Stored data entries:
- - - -
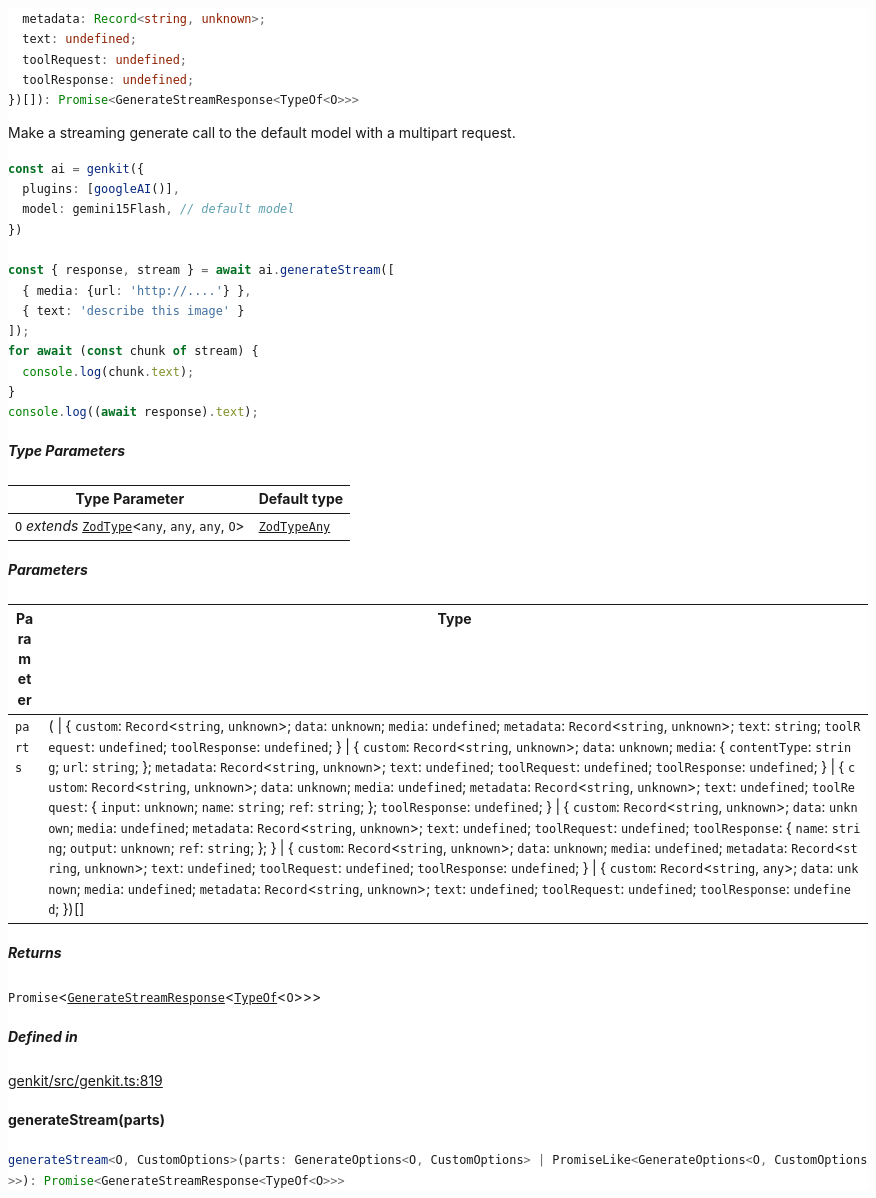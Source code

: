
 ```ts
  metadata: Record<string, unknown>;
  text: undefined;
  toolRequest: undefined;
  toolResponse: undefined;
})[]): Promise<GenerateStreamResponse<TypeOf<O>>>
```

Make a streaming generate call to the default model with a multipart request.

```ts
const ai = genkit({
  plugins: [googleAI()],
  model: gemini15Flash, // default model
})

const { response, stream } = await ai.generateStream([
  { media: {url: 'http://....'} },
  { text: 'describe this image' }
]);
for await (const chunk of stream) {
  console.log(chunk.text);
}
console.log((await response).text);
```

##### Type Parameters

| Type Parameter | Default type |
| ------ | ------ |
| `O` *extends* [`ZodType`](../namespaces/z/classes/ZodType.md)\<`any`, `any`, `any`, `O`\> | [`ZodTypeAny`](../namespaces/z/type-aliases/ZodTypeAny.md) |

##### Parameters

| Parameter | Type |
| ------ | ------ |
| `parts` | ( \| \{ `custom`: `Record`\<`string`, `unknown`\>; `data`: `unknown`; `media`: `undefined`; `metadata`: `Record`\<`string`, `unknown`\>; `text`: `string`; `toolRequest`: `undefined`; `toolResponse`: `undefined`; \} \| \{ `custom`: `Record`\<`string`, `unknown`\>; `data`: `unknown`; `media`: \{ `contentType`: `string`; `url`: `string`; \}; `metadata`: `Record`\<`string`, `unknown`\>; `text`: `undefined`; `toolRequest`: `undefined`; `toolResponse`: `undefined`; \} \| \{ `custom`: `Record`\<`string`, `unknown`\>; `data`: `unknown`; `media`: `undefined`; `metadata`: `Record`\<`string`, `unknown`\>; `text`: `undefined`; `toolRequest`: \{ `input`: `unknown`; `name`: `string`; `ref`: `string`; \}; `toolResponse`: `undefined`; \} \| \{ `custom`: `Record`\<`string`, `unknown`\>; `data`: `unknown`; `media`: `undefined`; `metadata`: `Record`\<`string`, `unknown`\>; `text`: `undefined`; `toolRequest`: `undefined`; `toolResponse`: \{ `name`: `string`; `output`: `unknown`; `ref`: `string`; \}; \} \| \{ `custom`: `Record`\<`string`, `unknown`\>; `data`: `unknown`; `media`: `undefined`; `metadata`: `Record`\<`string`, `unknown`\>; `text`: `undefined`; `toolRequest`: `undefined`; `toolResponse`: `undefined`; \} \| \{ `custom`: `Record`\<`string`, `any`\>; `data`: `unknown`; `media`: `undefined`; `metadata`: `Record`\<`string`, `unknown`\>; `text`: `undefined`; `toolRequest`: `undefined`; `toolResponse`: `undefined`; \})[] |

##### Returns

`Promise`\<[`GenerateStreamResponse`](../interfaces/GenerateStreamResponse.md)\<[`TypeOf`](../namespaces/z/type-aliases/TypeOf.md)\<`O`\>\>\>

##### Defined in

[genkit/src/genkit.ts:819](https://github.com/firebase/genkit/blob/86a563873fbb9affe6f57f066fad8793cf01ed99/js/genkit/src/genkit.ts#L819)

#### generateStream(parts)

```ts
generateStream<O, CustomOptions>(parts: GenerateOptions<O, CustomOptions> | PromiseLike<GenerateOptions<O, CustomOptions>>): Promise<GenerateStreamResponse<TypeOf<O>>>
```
- - - -
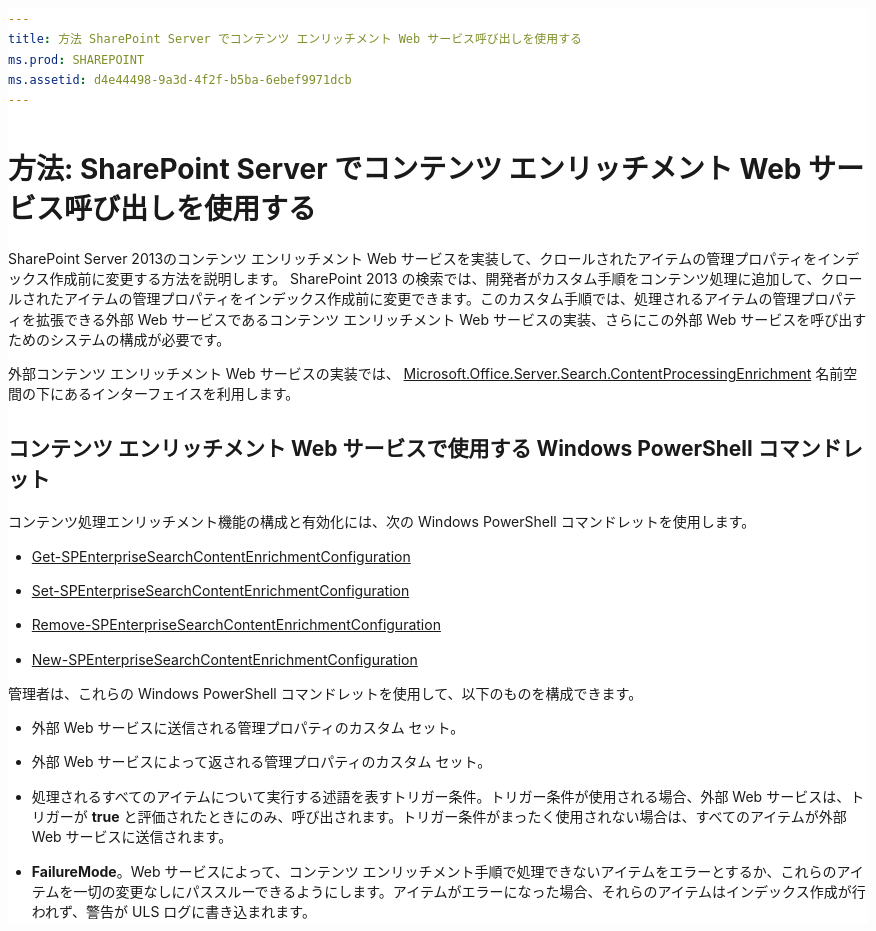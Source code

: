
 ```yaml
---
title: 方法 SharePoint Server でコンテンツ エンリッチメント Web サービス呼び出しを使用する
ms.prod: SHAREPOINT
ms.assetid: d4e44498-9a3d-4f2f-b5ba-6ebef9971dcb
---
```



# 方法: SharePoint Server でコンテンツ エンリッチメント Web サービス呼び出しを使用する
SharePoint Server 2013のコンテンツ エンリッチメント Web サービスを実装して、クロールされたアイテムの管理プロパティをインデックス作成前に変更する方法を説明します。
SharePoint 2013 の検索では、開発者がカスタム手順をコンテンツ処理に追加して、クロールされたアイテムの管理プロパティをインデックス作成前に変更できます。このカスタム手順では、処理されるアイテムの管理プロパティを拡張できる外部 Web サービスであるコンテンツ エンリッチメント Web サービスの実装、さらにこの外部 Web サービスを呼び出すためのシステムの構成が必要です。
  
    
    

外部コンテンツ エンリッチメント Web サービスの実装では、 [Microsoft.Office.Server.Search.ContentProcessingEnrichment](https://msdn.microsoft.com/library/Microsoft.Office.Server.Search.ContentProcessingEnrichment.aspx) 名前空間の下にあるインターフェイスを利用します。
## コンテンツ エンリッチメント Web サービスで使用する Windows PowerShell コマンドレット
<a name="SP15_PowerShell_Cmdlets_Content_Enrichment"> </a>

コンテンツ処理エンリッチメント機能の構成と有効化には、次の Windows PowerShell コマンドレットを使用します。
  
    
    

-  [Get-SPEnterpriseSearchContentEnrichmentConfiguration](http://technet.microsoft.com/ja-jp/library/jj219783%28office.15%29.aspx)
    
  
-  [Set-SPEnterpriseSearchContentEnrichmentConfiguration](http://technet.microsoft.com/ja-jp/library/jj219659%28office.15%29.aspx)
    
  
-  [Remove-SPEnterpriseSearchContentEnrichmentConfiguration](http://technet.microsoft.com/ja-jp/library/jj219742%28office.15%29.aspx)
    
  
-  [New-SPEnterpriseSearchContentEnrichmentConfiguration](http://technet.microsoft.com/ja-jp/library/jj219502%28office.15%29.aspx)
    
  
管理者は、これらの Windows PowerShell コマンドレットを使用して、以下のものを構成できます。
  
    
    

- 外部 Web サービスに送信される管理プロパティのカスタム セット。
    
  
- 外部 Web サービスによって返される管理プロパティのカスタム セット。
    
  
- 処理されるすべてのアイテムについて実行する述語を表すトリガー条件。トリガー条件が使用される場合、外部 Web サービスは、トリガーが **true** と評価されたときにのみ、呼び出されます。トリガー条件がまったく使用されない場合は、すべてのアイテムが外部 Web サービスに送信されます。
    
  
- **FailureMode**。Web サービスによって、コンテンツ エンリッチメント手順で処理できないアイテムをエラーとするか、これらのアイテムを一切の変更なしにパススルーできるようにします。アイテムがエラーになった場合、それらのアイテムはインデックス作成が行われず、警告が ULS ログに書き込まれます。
- - - -
EXERCISE OBJECTIVE
Identify every line above with the string "await" in it. Copy those lines.

SOLUTION TO THE EXERCISE
const { response, stream } = await ai.generateStream([
for await (const chunk of stream) {
console.log((await response).text);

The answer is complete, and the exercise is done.